Today, after I had written the Diplocentrus bereai blog entry, and worked on the additional storage space in the stairwell, I decided to feed the 6 offspring of the female Diplocentrus bereai some termites I had captured yesterday. Of course I also wanted to take photos of those juvenile scorpions, hopefully in action.
The juvenile scorpions were born in July 2006. Of the seventeen I managed to isolate a month later, I managed to keep 6 alive when I switched to a better way of keeping those tiny scorpions (See: Taking care of Diplocentrus bereai juveniles).
When I put a termite with the first Diplocentrus bereai, which I had uncovered by removing a tiny piece of wood from its enclosure, the scorpion was not really interested. Probably due to the amount of light required to take some photos and observe what would happen.
In the above photo you can see the tiny scorpion and its uncovered burrow. The substrate is fine sand which I keep moist. Each juvenile scorpion enclosure is a tiny plastic cup with a diameter of about 5.5 cm filled with 2 cm of fine sand for burrowing. Each cup has also a small piece of wood, under which the scorpions like to burrow.

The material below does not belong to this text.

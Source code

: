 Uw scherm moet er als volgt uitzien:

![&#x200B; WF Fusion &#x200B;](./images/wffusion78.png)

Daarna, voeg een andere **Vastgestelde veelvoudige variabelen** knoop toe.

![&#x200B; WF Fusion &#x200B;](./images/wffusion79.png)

The above photo shows two scorpion burrows next to each other, made by the same specimen. Notice how each burrow is oval shaped. Four days ago I moved the mother of the six scorpions to a new enclosure with a similar substrate, hoping that she will also start to burrow.
When I checked upon the adult female she was still using the burrow I had made for her underneath the largest stone in her enclosure.